Visto che sappiamo poco di lei, ci faccia in brevi battute, una sua veloce presentazione, personale e familiare.
«Sono grato a Dio, alla mia famiglia nella quale tutto è nato, a papà Pietro, impiegato al catasto, dal quale ho imparato la fermezza nei princìpi. Da mamma Gina, sarta prima e casalinga dal matrimonio in poi, che mi ha trasmesso la bellezza della tenerezza. Ora dalla casa del Padre intercedono e gioiscono per me. Assieme hanno cresciuto cinque figli, tre maschi e due donne, di cui io sono il quarto. Con loro ho imparato a relazionarmi e confrontarmi, a vivere il gusto del poggiarsi e affidarsi a chi ti vuole bene ed è sempre presente in ogni tua scelta. Sono riconoscente alla mia famiglia per quello che sono diventato come uomo e come cristiano».
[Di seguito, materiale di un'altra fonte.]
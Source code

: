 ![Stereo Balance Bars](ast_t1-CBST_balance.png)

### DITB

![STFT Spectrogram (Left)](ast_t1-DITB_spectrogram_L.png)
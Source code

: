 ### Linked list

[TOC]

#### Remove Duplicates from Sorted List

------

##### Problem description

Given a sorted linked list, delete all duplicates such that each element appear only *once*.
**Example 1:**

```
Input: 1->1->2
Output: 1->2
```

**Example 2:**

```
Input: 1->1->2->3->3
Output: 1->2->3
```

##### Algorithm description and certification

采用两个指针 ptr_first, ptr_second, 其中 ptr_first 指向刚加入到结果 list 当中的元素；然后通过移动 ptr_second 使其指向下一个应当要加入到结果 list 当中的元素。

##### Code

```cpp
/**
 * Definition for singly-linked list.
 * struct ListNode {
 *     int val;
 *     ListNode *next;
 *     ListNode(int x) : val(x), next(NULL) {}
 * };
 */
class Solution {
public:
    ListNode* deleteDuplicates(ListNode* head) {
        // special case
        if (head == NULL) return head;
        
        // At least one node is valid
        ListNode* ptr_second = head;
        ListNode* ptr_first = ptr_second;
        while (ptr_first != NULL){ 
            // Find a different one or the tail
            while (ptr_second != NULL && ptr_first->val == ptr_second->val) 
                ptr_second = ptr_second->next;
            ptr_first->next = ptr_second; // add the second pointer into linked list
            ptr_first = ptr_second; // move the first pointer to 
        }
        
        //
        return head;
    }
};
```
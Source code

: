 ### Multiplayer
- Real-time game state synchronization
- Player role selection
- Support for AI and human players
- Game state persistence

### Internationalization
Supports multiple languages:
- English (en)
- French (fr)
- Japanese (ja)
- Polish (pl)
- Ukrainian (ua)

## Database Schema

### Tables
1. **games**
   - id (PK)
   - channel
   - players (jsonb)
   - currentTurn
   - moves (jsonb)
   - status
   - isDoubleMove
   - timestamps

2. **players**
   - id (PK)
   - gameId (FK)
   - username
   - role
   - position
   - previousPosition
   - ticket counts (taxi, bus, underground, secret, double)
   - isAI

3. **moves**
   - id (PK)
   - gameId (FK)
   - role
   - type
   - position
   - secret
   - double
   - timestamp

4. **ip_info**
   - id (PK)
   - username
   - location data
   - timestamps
Lei ha operato al servizio del Signore solo ed esclusivamente nella sua regione, la Basilicata, una scelta obbligata o deliberata?
«Ogni sacerdote è incardinato nella propria diocesi e quindi nel territorio a cui appartiene. Ho comunque allargato i miei orizzonti nell’impegno e servizio sacerdotale a livello regionale e nazionale, anche se temporaneo quale Rettore del Seminario Interdiocesano di Basilicata, come formatore di campi nazionali per gli scout, come membro della Commissione Presbiterale Nazionale».
Come ricorderà la giornata del 6 dicembre 2023, festa di San Nicola, in cui è stata annunciata la sua nomina a capo della Diocesi del capoluogo molisano?
«Il giorno della comunicazione della mia elezione ad Arcivescovo di Campobasso-Bojano era memoria di San Nicola, protettore dei bambini ai quali porta regali nell’avvicinarsi del Natale. Sono riconoscente per il dono ricevuto e mi sento piccolo davanti a Dio e al compito che mi attende. In quell’occasione ho ricordato anche Don Nicola Colagrande, che è stato il mio parroco, che fin da piccolo mi ha aiutato a crescere e maturare nella fede e che nel cielo ora intercede per la mia santificazione».
Dopo tanti anni a disposizione del gregge lucano, prova un po’ di dispiacere nel lasciarlo?
«Ogni distacco da persone amate, con cui si è condivisa la fede e la vita cristiana, è sempre un dispiacere. Importante è proiettarsi in avanti verso il gregge di Campobasso-Bojano che mi attende e che Dio nella sua volontà ha progettato di affidarmi. I nuovi volti che incontrerò e l’accoglienza calorosa e filiale già manifestata, mi incoraggiano e mi rasserenano».
Le era mai balenata l’idea che un giorno, all’età di 66 anni, sarebbe venuto a svolgere il suo ministero episcopale in terra molisana?
«Dio sorprende sempre specie se pensi di poterti “sedere”, rimette in movimento, sollecita ad alzarti e continuare a dare te stesso. Data l’età forse richiede più maturità e consapevolezza, sono aperto alla novità e ricchezza della terra molisana anche se simile a quella di Basilicata da cui provengo, nulla per me è scontato».
Basilicata e Molise sono due piccole realtà del Sud. Della prima saprà tutto, della seconda?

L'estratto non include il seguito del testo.